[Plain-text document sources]
════

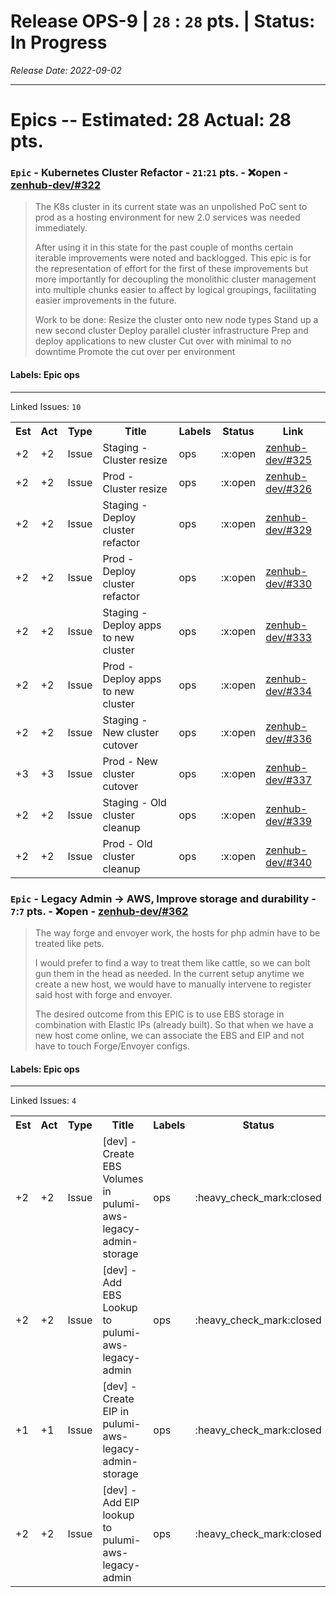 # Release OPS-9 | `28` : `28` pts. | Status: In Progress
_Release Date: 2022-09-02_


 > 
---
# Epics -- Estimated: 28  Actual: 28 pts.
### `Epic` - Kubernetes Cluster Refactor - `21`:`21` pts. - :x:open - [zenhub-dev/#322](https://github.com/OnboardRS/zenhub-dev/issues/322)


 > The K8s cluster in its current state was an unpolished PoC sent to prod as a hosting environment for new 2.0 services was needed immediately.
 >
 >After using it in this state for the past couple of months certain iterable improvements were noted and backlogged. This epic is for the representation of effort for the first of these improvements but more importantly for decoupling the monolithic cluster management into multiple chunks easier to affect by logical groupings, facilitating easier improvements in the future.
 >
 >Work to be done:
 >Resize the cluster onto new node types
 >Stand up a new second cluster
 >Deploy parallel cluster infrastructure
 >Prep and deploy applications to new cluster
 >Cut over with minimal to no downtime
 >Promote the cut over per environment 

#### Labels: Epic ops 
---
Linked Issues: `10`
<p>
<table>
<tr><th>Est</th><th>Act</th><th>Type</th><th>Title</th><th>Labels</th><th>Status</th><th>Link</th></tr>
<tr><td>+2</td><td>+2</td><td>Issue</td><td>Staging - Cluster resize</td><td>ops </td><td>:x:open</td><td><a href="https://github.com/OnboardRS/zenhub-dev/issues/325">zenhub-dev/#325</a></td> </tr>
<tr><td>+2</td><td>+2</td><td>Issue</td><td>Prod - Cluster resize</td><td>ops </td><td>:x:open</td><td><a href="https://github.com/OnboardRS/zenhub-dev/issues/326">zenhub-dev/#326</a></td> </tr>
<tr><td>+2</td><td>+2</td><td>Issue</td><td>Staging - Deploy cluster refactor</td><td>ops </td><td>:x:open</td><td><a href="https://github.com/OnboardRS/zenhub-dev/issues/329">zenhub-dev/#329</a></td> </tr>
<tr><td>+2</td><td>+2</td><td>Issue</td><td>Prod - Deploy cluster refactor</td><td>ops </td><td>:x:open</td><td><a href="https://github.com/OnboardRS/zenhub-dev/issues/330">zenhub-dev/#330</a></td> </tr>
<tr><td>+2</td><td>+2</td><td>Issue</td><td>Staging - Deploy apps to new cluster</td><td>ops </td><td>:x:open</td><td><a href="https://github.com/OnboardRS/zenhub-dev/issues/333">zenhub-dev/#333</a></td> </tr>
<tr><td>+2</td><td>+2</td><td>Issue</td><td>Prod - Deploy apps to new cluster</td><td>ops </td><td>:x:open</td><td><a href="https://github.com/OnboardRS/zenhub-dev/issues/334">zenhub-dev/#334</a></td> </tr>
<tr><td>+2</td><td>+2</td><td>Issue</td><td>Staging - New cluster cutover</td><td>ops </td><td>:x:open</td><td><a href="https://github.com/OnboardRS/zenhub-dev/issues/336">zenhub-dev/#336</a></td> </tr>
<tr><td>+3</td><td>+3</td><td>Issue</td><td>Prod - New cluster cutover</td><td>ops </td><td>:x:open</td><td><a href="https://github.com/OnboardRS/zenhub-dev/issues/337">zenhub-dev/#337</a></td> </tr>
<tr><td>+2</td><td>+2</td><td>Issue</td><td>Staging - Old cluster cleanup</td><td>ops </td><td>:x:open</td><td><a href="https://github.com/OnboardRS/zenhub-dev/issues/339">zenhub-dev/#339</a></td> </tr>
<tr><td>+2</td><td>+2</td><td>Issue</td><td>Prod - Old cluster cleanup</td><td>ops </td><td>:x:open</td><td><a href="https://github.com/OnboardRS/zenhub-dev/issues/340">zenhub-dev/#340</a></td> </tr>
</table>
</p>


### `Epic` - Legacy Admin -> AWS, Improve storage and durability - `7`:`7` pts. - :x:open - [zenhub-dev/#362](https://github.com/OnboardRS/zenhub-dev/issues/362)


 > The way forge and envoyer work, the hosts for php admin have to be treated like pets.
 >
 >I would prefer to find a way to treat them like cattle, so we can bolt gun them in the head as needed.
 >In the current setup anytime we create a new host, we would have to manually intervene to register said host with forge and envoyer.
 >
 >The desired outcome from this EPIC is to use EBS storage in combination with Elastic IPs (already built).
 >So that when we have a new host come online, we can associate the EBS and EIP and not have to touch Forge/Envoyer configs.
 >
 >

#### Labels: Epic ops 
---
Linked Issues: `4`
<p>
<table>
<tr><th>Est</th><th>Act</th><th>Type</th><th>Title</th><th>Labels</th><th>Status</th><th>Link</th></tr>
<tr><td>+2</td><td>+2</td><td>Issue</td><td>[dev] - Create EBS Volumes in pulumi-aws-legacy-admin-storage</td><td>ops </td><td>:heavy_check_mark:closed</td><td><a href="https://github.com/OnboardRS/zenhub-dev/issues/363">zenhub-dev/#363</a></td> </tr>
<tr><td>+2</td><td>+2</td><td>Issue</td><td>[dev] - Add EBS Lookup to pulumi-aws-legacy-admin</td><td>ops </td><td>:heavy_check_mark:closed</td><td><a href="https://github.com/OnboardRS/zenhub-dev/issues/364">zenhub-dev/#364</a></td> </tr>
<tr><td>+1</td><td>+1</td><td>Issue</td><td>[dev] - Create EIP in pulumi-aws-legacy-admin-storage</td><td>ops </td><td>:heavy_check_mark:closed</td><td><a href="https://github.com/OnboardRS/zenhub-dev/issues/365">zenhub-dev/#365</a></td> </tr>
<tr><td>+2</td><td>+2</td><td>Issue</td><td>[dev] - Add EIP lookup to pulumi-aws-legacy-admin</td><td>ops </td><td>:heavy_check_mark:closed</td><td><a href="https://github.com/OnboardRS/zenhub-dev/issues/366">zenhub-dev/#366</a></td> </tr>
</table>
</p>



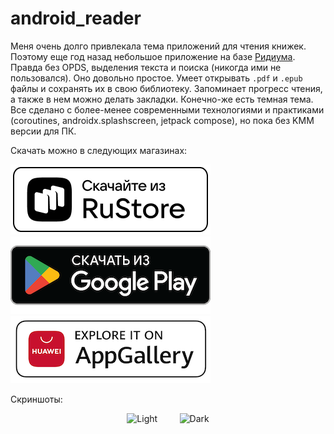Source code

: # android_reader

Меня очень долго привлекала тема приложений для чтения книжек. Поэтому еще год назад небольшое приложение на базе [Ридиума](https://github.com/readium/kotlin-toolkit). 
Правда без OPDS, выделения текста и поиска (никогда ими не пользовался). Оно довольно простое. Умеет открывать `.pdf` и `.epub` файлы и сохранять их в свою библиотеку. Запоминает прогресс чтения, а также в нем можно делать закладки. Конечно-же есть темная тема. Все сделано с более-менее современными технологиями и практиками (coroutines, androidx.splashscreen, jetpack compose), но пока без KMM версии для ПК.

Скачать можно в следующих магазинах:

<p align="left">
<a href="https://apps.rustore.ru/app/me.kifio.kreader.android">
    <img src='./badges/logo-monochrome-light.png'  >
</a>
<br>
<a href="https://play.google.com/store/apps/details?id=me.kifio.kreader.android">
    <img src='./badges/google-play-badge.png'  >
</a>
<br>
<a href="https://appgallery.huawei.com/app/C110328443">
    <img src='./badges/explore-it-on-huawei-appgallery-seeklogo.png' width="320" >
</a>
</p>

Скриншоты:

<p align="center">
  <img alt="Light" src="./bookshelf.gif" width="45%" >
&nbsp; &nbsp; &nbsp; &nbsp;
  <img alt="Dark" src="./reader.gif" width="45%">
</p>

════

Exercise requirements – Find the word "state" in the records. Copy every line it appears in.

Worked solution –
 > The K8s cluster in its current state was an unpolished PoC sent to prod as a hosting environment for new 2.0 services was needed immediately.
 >After using it in this state for the past couple of months certain iterable improvements were noted and backlogged. This epic is for the representation of effort for the first of these improvements but more importantly for decoupling the monolithic cluster management into multiple chunks easier to affect by logical groupings, facilitating easier improvements in the future.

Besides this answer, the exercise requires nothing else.